Andy Roddick produced one of his best performances for many years to win the Dubai Open title with a 6-7 (8-10) 6-4 6-2 win over Feliciano Lopez of Spain.
Roddick, who beat French Open champion Rafael Nadal and Australian Open champion Novak Djokovic along the way, did not drop his serve throughout the tournament and delivered 84 aces during the week.
Several of them were more than 150 miles an hour - not far from his world record of 155mph - but the American's performance showed that there are other ingredients to his game besides the most dynamic serve in the business.
Roddick had phases when he attacked well from the net too, and, particularly in the final set, came up with some accurate ground strokes which frustrated the in-form Lopez and extracted errors.
‘I didn't feel like he was missing at all in the first set,’ said Roddick.
‘When I lost the tie-break I told myself just keep at it because I don't remember him missing a ball.
‘This is as well as I have ever played,’ added Roddick.
‘With these great players here and to finish a week like this it is just great.’
It was all the more remarkable because Roddick had a 6,000 mile journey from Memphis via Frankfurt which left him jet-lagged and exhausted for the first two days of the tournament.
It also caused comment that Roddick should play so well in his first tournament since splitting with his coach Jimmy Connors.
The first set had a staccato, predictable course through to an exciting and unpredictable tie-break.
Games went with serve, both men delivering a stack full of aces, and Lopez handling the three break points against him particularly well.

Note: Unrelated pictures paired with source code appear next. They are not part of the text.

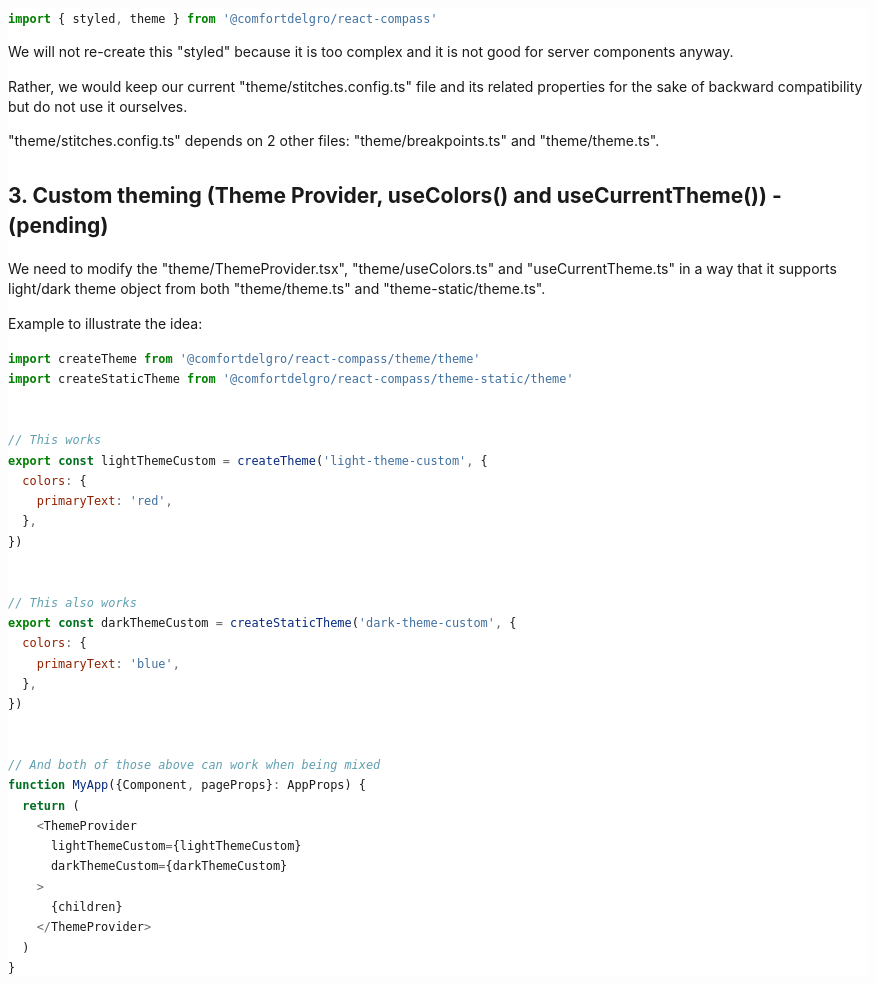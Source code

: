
 ```js
import { styled, theme } from '@comfortdelgro/react-compass'
```

We will not re-create this "styled" because it is too complex and it is not good for server components anyway. 

Rather, we would keep our current "theme/stitches.config.ts" file and its related properties for the sake of backward compatibility but do not use it ourselves.

"theme/stitches.config.ts" depends on 2 other files: "theme/breakpoints.ts" and "theme/theme.ts".


## 3. Custom theming (Theme Provider, useColors() and useCurrentTheme()) - (pending)

We need to modify the "theme/ThemeProvider.tsx", "theme/useColors.ts" and "useCurrentTheme.ts" in a way that it supports light/dark theme object from both "theme/theme.ts" and "theme-static/theme.ts". 

Example to illustrate the idea:

```js
import createTheme from '@comfortdelgro/react-compass/theme/theme'
import createStaticTheme from '@comfortdelgro/react-compass/theme-static/theme'


// This works
export const lightThemeCustom = createTheme('light-theme-custom', {
  colors: {
    primaryText: 'red',
  },
})


// This also works
export const darkThemeCustom = createStaticTheme('dark-theme-custom', {
  colors: {
    primaryText: 'blue',
  },
})


// And both of those above can work when being mixed
function MyApp({Component, pageProps}: AppProps) {
  return (
    <ThemeProvider
      lightThemeCustom={lightThemeCustom}
      darkThemeCustom={darkThemeCustom}
    >
      {children}
    </ThemeProvider>
  )
}

```
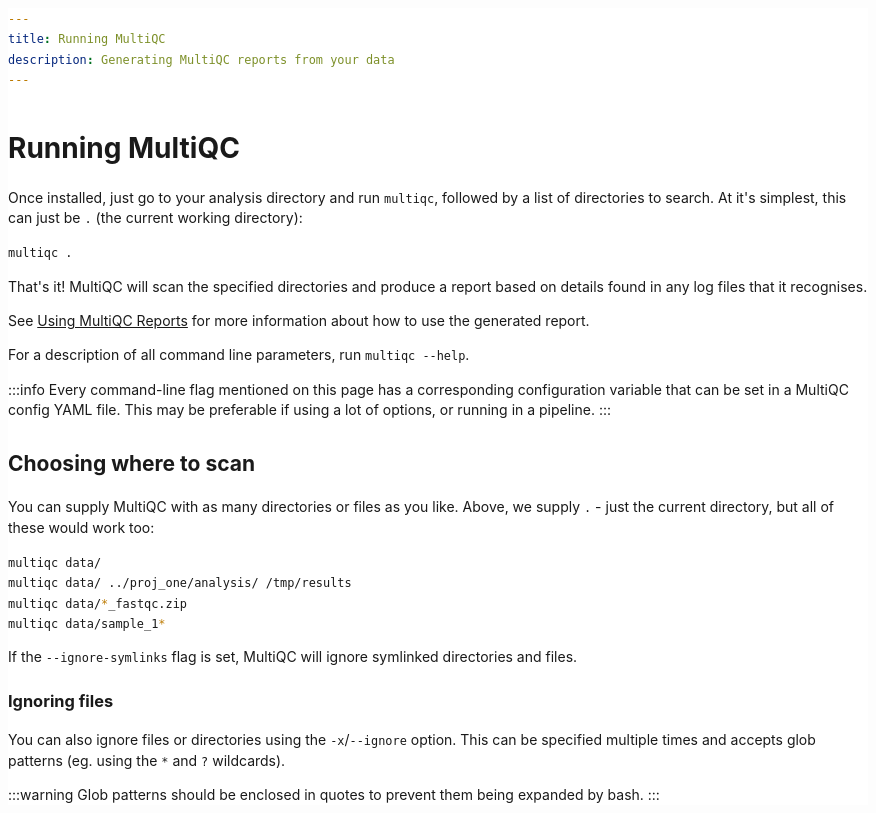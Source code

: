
 ```yaml
---
title: Running MultiQC
description: Generating MultiQC reports from your data
---
```


# Running MultiQC

Once installed, just go to your analysis directory and run `multiqc`, followed
by a list of directories to search. At it's simplest, this can just be `.`
(the current working directory):

```bash
multiqc .
```

That's it! MultiQC will scan the specified directories and produce a report
based on details found in any log files that it recognises.

See [Using MultiQC Reports](../reports/reports.md) for more information about how
to use the generated report.

For a description of all command line parameters, run `multiqc --help`.

:::info
Every command-line flag mentioned on this page has a corresponding configuration variable that can be set in a MultiQC config YAML file.
This may be preferable if using a lot of options, or running in a pipeline.
:::

## Choosing where to scan

You can supply MultiQC with as many directories or files as you like. Above,
we supply `.` - just the current directory, but all of these would work too:

```bash
multiqc data/
multiqc data/ ../proj_one/analysis/ /tmp/results
multiqc data/*_fastqc.zip
multiqc data/sample_1*
```

If the `--ignore-symlinks` flag is set, MultiQC will ignore symlinked directories and files.

### Ignoring files

You can also ignore files or directories using the `-x`/`--ignore` option.
This can be specified multiple times and accepts glob patterns (eg. using the `*` and `?` wildcards).

:::warning
Glob patterns should be enclosed in quotes to prevent them being expanded by bash.
:::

Then it seemed that Roddick had gained a decisive one-point mini-break in the tie-break, just as he had against both Nadal and Djokovic the previous two evenings.
Roddick consolidated to 4-1 with his pair of serves, and just when this seemed likely to be decisive he risked a slightly over-confident approach and gave Lopez time and room to unleash an arrowing forehand pass down the line.

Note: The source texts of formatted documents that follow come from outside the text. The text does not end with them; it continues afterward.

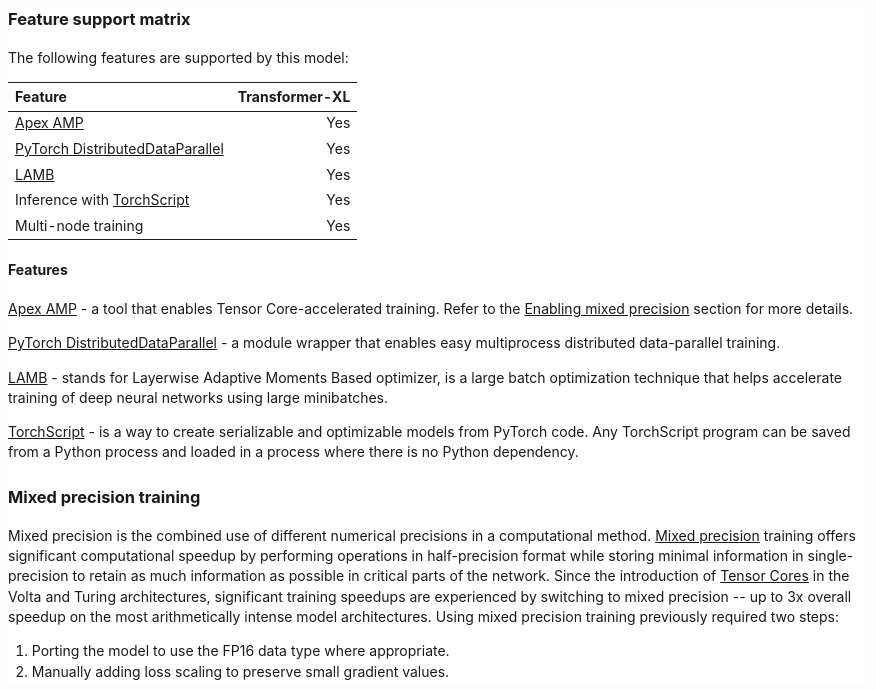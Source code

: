 ### Feature support matrix

The following features are supported by this model:

| **Feature** | **Transformer-XL** |
|:------------|-------------------:|
|[Apex AMP](https://nvidia.github.io/apex/amp.html) | Yes |
|[PyTorch DistributedDataParallel](https://pytorch.org/docs/stable/nn.html#torch.nn.parallel.DistributedDataParallel) | Yes |
|[LAMB](https://arxiv.org/abs/1904.00962v3) | Yes |
| Inference with [TorchScript](https://pytorch.org/docs/stable/jit.html) | Yes |
| Multi-node training | Yes |


#### Features

[Apex AMP](https://nvidia.github.io/apex/amp.html) - a tool that enables Tensor
Core-accelerated training. Refer to the [Enabling mixed
precision](#enabling-mixed-precision) section for more details.

[PyTorch
DistributedDataParallel](https://pytorch.org/docs/stable/nn.html#torch.nn.parallel.DistributedDataParallel) - a module
wrapper that enables easy multiprocess distributed data-parallel
training.

[LAMB](https://arxiv.org/abs/1904.00962v3) - stands for Layerwise Adaptive
Moments Based optimizer, is a large batch optimization technique that helps
accelerate training of deep neural networks using large minibatches.

[TorchScript](https://pytorch.org/docs/stable/jit.html) - is a way to create
serializable and optimizable models from PyTorch code. Any TorchScript program
can be saved from a Python process and loaded in a process where there is no
Python dependency.

### Mixed precision training

Mixed precision is the combined use of different numerical precisions in a
computational method.
[Mixed precision](https://arxiv.org/abs/1710.03740) training offers significant
computational speedup by performing operations in half-precision format while
storing minimal information in single-precision to retain as much information
as possible in critical parts of the network. Since the introduction of [Tensor
Cores](https://developer.nvidia.com/tensor-cores) in the Volta and Turing
architectures, significant training speedups are experienced by switching to
mixed precision -- up to 3x overall speedup on the most arithmetically intense
model architectures. Using mixed precision training previously required two
steps:

1. Porting the model to use the FP16 data type where appropriate.
2. Manually adding loss scaling to preserve small gradient values.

Points then continued on serve, Lopez getting a set point at 6-5 and Roddick one at 7-6, before Lopez got to the net in a decent position against the Roddick serve at 8-8 and forced the American to dump an attempted backhand pass into the net.
That decided the first set.
When Lopez thundered three aces in a row, his 17th, 18th and 19th of the match to nose ahead 4-3 in the second set, an upset seemed very possible.
But in the course of a few minutes the whole match turned around.
It happened after Lopez, serving for 5-4, struck a loose forehand drive wide to go 30-all, and then put a low forehand volley into the net after charging a little too ambitiously in behind a first serve.
Roddick came up with a nasty low return to extract that volleying error and the pressure it created was worth two points, for Lopez immediately delivered a double fault.
That cost him the second set, but worse was to follow.
Roddick kept plugging steadily away with his returns and his ground strokes and was rewarded with another break at the start of the final set.
He elicited a forehand error from Lopez to make the break point, and a backhand volleying error to convert it.
Roddick had not dropped a service game throughout the tournament - and he was not going to begin now.
He consolidated the break with a hold to love, reached 3-1 with a hold to 15, and, with a surge of confidence, carved another break of the Lopez serve at 5-2 with the help of three hard backhands which elicited volleying errors.
Lopez looked very disappointed at the end, but it had been one of the best tournament performances of his career to have beaten three top ten players and to repeat his 2004 achievement of reaching the final.